• [Description of the task]: Where the word "type" shows up in the entries below, please copy the whole line.

• [Material for the task]:
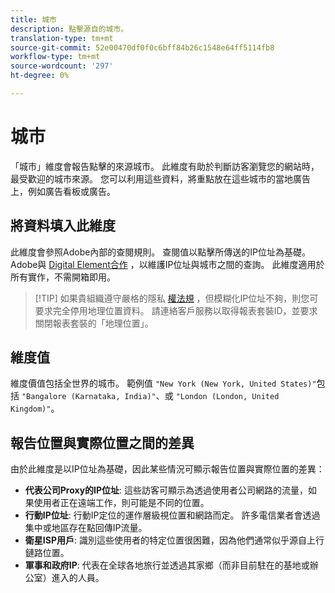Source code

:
 ```yaml
---
title: 城市
description: 點擊源自的城市。
translation-type: tm+mt
source-git-commit: 52e00470df0f0c6bff84b26c1548e64ff5114fb8
workflow-type: tm+mt
source-wordcount: '297'
ht-degree: 0%

---
```



# 城市

「城市」維度會報告點擊的來源城市。 此維度有助於判斷訪客瀏覽您的網站時，最受歡迎的城市來源。 您可以利用這些資料，將重點放在這些城市的當地廣告上，例如廣告看板或廣告。

## 將資料填入此維度

此維度會參照Adobe內部的查閱規則。 查閱值以點擊所傳送的IP位址為基礎。 Adobe與 [Digital Element合作](https://www.digitalelement.com/) ，以維護IP位址與城市之間的查詢。 此維度適用於所有實作，不需開箱即用。

> [!TIP] 如果貴組織遵守嚴格的隱私 [權法規](/help/admin/admin/general-acct-settings-admin.md) ，但模糊化IP位址不夠，則您可要求完全停用地理位置資料。 請連絡客戶服務以取得報表套裝ID，並要求關閉報表套裝的「地理位置」。

## 維度值

維度價值包括全世界的城市。 範例值 `"New York (New York, United States)"`包括 `"Bangalore (Karnataka, India)"`、或 `"London (London, United Kingdom)"`。

## 報告位置與實際位置之間的差異

由於此維度是以IP位址為基礎，因此某些情況可顯示報告位置與實際位置的差異：

* **代表公司Proxy的IP位址**: 這些訪客可顯示為透過使用者公司網路的流量，如果使用者正在遠端工作，則可能是不同的位置。
* **行動IP位址**: 行動IP定位的運作層級視位置和網路而定。 許多電信業者會透過集中或地區存在點回傳IP流量。
* **衛星ISP用戶**: 識別這些使用者的特定位置很困難，因為他們通常似乎源自上行鏈路位置。
* **軍事和政府IP**: 代表在全球各地旅行並透過其家鄉（而非目前駐在的基地或辦公室）進入的人員。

• [Reply]:
translation-type: tm+mt
workflow-type: tm+mt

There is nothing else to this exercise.